How to Read Tide Charts

January 23, 2023 10 min read

Tide Charts

How to Read Tide Charts

 The natural phenomenon of tides is as old as the earth. The alternating advance and retreat of seawater along a coastline, called tides, has an indelible impact on marine life, our ecosystem, and maritime activities. 

Maritime activities worldwide depend on the availability of accurate tidal and current information. The tide-specific optimization of cargo loading and ship scheduling, done with precision, has significant economic benefits. Knowledge of tides also helps make effective decisions in uncertain sea levels. They affect the marine ecosystem, and intertidal zones are known for the variety of marine life they help to breed. Tide pools, holding water left behind among the rocks at low tide, include a diverse population of tiny plants and animals, serving as food for larger species. 

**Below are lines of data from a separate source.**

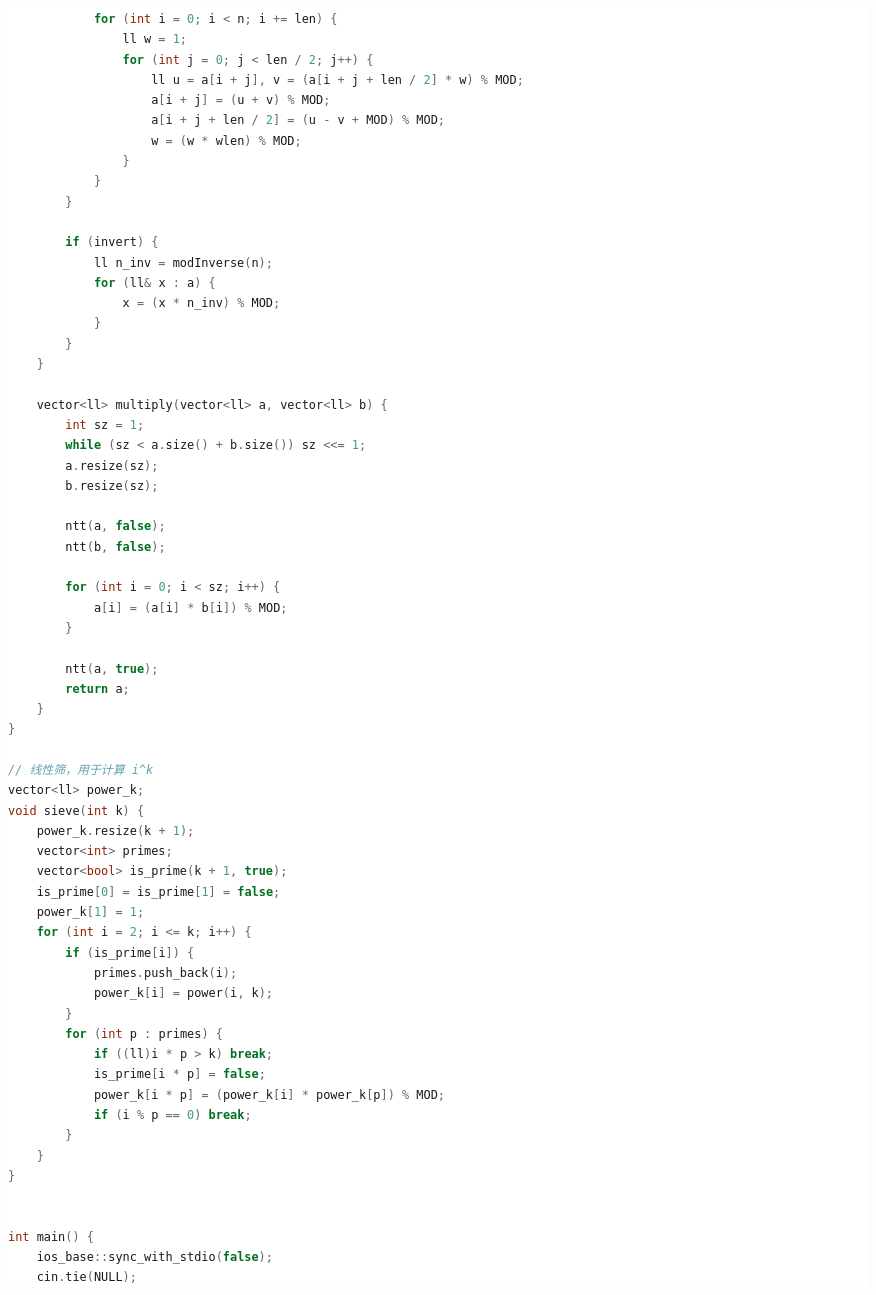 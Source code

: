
 ```cpp
            for (int i = 0; i < n; i += len) {
                ll w = 1;
                for (int j = 0; j < len / 2; j++) {
                    ll u = a[i + j], v = (a[i + j + len / 2] * w) % MOD;
                    a[i + j] = (u + v) % MOD;
                    a[i + j + len / 2] = (u - v + MOD) % MOD;
                    w = (w * wlen) % MOD;
                }
            }
        }

        if (invert) {
            ll n_inv = modInverse(n);
            for (ll& x : a) {
                x = (x * n_inv) % MOD;
            }
        }
    }

    vector<ll> multiply(vector<ll> a, vector<ll> b) {
        int sz = 1;
        while (sz < a.size() + b.size()) sz <<= 1;
        a.resize(sz);
        b.resize(sz);

        ntt(a, false);
        ntt(b, false);

        for (int i = 0; i < sz; i++) {
            a[i] = (a[i] * b[i]) % MOD;
        }

        ntt(a, true);
        return a;
    }
}

// 线性筛，用于计算 i^k
vector<ll> power_k;
void sieve(int k) {
    power_k.resize(k + 1);
    vector<int> primes;
    vector<bool> is_prime(k + 1, true);
    is_prime[0] = is_prime[1] = false;
    power_k[1] = 1;
    for (int i = 2; i <= k; i++) {
        if (is_prime[i]) {
            primes.push_back(i);
            power_k[i] = power(i, k);
        }
        for (int p : primes) {
            if ((ll)i * p > k) break;
            is_prime[i * p] = false;
            power_k[i * p] = (power_k[i] * power_k[p]) % MOD;
            if (i % p == 0) break;
        }
    }
}


int main() {
    ios_base::sync_with_stdio(false);
    cin.tie(NULL);
```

Coastal areas, home to millions of people and animals, also consider tides and information relating to them with sensitivity as it directly impacts their life. Another area that has a significant association with tidal information is fishing. The fishing industry at a broad scale and individual anglers - both communities know very well how crucial tides are to them. And tide charts play a vital role in locating certain species of fish. Here, we will look at how to read tide charts. But before delving deeper into their intricacies and nuances, let us have an overview of tides and tide charts. 

The Science of Tides

Gravitational forces exerted on the earth by the Moon and, to a lesser extent, the Sun is why tides happen. They are periodic oscillations in the sea level. 

One can also understand them as very long waves moving across the oceans. If we think of them as waves, a high tide occurs when the highest point in the wave - the crest - reaches a coast. On the other hand, the lowest point of the wave, which is the trough, reaching the coast implies a low tide. 

Scientifically, Newton's law of universal gravitation explains the phenomenon of tides presciently. 

As we all know, the law of universal gravitation by Sir Isaac Newton dictates the force of attraction between two celestial bodies to be proportional to the mass of the celestial body and inversely proportional to the square of the distance separating them. 

Moon is much closer to the earth than the Sun. Resultantly, despite its enormous mass, the actions of the Sun do not account for half of the impact created by the Moon. Scientific readings infer that tides happen principally by the provocation of the Moon. Moon's gravitational pull is the strongest on the earth's side facing the Moon. The ocean is pulled towards it, resulting in a high tide. 

Tides have a cyclical nature, happening in different areas at different times of the day. The cause remains the same. With the earth spinning, diverse zones of the planet keep facing the Moon at other times, causing high tides in those areas. 

Characteristically, tides are also functions of a coast's geography. Therefore, producing reliable tide forecasts, which we will discuss in detail in the coming segments, involves continuously recording sea levels at different times of the day. 

Tides are also often characterized as astronomical tides since we only consider the impact of the Moon and the Sun, the celestial bodies. However, we must remember that many atmospheric factors, especially the wind and the rain, also play pivotal roles in deciding the nature of the tide. 

Before Delving Deeper into the ways of reading tides, we will look at the types of tides. 

Types of Tides

We can classify tides from the perspective of the height of the water and its lunar phase. 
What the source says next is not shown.